In 1804, Shelley entered Eton College, where he encountered more of the same bullying he had been subjected to at Syon House. His outbursts of rage and his inability to fight encouraged the other boys to provoke him. He became known as ‘Mad Shelley’ because of his rather unconventional behavior. However, he made a number of friends at Eton and embarked on his literary career. His ‘Gothic’ horror novel, Zastrozzi, was published in 1810. In the same year, with his sister, he co-authored a volume of poems, most of them in the Gothic tradition, entitled Original Poetry by Victor (Shelley) and Cazire (Elizabeth Shelley). It was also in 1810 that Shelley began his short career at Oxford University. And, in addition, he published a second Gothic novel of terror, St Irvyne, most of which he had written at Eton. A short volume of poems, Posthumous Fragments of Margaret Nicholson, purporting to be edited by a John Fitz-Victor, was also published by Shelley in 1810. A third publication, a pamphlet entitled The Necessity of Atheism, brought Shelley’s university career to an abrupt end. On March 25, 1811, he was summoned to appear before the master of University College and, when he refused to admit or deny his authorship of the pamphlet, he was immediately expelled.
Shortly after his expulsion, he eloped to Scotland with Harriet Westbrook, a schoolgirl companion of his sister, Hellen. Shelley’s marriage further alienated him from his father, whose pride had been deeply hurt by Shelley’s expulsion from Oxford.

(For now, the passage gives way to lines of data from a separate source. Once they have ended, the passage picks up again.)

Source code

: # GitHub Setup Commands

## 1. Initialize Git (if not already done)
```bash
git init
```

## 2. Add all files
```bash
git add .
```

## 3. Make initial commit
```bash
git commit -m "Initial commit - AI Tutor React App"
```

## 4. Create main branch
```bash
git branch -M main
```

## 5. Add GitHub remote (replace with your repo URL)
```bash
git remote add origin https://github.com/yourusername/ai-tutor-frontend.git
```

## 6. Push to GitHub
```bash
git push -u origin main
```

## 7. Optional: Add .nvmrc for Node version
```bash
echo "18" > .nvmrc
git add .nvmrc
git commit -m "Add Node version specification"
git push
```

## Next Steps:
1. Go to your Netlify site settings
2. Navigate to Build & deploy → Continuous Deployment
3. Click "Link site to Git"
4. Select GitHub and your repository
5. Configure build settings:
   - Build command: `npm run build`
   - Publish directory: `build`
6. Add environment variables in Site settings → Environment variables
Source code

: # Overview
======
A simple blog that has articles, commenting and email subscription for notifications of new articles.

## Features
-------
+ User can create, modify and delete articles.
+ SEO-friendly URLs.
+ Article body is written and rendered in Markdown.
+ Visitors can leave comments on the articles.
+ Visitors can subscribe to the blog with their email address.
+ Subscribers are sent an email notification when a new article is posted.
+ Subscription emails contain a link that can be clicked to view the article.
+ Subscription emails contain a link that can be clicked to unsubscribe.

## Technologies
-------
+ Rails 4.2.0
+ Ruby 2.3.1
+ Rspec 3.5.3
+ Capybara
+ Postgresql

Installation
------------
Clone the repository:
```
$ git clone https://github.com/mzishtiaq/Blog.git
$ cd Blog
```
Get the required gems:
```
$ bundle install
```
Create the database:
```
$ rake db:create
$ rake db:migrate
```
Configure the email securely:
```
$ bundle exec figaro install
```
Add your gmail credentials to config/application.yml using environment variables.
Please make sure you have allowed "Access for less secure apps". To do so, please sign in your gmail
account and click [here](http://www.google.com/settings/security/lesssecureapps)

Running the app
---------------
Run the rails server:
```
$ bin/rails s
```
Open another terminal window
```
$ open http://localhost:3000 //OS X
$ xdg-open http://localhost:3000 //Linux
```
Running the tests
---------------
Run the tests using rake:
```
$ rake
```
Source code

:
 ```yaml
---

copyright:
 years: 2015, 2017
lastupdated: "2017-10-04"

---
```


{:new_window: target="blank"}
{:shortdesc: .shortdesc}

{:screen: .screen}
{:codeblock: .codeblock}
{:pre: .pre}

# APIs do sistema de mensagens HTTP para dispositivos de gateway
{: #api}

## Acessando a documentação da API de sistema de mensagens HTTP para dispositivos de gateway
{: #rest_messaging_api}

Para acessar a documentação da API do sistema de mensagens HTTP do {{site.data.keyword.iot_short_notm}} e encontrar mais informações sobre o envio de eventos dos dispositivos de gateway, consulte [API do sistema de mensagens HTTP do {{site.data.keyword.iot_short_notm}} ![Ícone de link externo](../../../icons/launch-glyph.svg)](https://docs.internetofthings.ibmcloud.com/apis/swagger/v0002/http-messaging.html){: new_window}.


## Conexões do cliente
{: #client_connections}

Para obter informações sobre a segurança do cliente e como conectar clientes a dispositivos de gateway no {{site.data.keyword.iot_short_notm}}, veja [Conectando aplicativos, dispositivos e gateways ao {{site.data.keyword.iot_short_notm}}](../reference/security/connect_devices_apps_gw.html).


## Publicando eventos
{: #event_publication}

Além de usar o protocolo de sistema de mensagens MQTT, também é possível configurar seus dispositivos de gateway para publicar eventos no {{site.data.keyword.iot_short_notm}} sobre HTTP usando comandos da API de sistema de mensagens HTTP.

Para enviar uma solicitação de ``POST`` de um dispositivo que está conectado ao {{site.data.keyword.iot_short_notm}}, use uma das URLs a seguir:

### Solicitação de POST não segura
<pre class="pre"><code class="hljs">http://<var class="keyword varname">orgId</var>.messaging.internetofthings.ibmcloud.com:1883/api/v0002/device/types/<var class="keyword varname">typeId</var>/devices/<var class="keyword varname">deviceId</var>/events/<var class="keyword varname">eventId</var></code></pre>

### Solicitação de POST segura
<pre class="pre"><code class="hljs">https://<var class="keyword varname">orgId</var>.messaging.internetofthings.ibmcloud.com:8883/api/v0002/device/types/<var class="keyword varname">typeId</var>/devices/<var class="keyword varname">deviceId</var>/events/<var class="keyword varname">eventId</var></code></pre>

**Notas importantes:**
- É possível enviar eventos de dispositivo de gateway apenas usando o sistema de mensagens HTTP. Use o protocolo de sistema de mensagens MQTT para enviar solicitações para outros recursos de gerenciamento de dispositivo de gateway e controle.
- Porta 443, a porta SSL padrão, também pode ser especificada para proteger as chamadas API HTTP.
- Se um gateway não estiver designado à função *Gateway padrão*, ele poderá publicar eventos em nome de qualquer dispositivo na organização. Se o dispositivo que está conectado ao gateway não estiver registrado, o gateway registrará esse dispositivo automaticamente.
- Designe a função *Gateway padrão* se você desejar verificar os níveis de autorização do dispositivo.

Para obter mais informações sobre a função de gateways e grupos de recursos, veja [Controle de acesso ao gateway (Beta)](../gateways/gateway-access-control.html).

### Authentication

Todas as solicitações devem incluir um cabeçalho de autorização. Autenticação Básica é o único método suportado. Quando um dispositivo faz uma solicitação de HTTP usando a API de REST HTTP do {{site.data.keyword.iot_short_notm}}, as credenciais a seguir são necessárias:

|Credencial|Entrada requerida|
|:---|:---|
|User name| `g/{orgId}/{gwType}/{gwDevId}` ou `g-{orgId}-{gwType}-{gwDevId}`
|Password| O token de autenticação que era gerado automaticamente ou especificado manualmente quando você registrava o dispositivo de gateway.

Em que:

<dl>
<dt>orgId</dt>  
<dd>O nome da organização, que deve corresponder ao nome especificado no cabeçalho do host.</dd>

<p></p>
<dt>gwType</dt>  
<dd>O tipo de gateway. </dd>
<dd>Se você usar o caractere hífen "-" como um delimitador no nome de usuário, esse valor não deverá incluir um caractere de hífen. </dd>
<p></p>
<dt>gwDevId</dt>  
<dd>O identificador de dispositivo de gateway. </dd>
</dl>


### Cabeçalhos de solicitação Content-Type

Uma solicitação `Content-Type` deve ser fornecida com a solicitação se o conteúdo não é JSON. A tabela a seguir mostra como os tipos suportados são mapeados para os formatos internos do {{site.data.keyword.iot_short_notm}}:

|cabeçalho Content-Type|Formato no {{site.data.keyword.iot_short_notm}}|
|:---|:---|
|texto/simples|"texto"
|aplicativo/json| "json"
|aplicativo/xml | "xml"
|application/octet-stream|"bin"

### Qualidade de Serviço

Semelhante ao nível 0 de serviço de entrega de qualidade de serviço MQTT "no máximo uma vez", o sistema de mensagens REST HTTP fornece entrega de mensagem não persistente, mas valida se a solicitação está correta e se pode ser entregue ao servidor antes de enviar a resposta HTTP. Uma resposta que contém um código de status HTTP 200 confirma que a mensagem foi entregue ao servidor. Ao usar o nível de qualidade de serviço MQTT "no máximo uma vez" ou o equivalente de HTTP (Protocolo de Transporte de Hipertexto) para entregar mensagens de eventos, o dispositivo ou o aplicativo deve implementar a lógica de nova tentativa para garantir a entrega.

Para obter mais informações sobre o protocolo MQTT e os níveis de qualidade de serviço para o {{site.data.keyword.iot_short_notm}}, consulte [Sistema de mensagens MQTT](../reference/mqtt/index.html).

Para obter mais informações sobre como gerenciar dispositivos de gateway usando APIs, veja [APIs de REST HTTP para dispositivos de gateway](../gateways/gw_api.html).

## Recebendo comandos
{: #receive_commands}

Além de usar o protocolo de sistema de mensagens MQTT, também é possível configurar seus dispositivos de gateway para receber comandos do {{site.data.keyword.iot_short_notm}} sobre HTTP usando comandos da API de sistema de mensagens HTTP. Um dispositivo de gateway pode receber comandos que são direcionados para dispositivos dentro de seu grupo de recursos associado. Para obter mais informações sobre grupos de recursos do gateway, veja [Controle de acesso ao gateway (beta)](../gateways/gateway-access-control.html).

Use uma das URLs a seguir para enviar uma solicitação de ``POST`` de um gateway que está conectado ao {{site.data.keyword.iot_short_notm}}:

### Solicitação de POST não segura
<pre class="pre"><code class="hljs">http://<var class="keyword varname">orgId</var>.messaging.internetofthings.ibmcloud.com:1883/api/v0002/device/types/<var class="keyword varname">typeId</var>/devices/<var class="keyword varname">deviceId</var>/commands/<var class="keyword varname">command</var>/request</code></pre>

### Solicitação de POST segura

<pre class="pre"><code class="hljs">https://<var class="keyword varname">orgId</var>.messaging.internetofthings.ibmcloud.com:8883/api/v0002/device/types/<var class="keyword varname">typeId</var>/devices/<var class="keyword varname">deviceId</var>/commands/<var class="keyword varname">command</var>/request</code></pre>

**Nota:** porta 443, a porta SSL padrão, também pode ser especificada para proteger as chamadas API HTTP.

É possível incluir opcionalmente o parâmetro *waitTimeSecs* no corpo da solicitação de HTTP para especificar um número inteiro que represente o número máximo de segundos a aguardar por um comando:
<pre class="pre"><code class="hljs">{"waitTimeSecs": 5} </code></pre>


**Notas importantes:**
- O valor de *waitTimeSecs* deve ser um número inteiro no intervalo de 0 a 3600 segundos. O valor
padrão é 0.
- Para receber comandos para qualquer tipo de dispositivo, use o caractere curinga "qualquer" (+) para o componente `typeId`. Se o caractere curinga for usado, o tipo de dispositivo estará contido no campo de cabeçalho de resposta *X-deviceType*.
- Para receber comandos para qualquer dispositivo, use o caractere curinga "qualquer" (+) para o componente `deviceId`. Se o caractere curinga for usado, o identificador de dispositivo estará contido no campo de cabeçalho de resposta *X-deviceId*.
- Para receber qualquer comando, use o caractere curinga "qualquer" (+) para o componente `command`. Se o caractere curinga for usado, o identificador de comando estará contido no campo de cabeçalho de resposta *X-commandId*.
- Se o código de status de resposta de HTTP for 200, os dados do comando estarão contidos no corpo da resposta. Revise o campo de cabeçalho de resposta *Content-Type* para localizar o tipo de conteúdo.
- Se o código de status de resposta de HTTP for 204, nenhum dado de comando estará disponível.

Shelley and his young wife drifted from one locality to another, living precariously on whatever money they could borrow. Eventually Shelley’s father settled an allowance on him. During this period Shelley continued to read incessantly. His reading helped to confirm him in the radical political and social opinions he had acquired.
In February 1812, Shelley and Harriet were in Ireland distributing Shelley’s pamphlet, Address to the Irish People. In this publication, Shelley urged virtue on the Irish, who were living in misery because of the English Parliament. The remedy for their wrongs, he told the Irish people, was to be found in the practice of sobriety, moderation, and wisdom. As soon as virtue prevailed, government must succumb because government’s only excuse for existing was the absence of virtue.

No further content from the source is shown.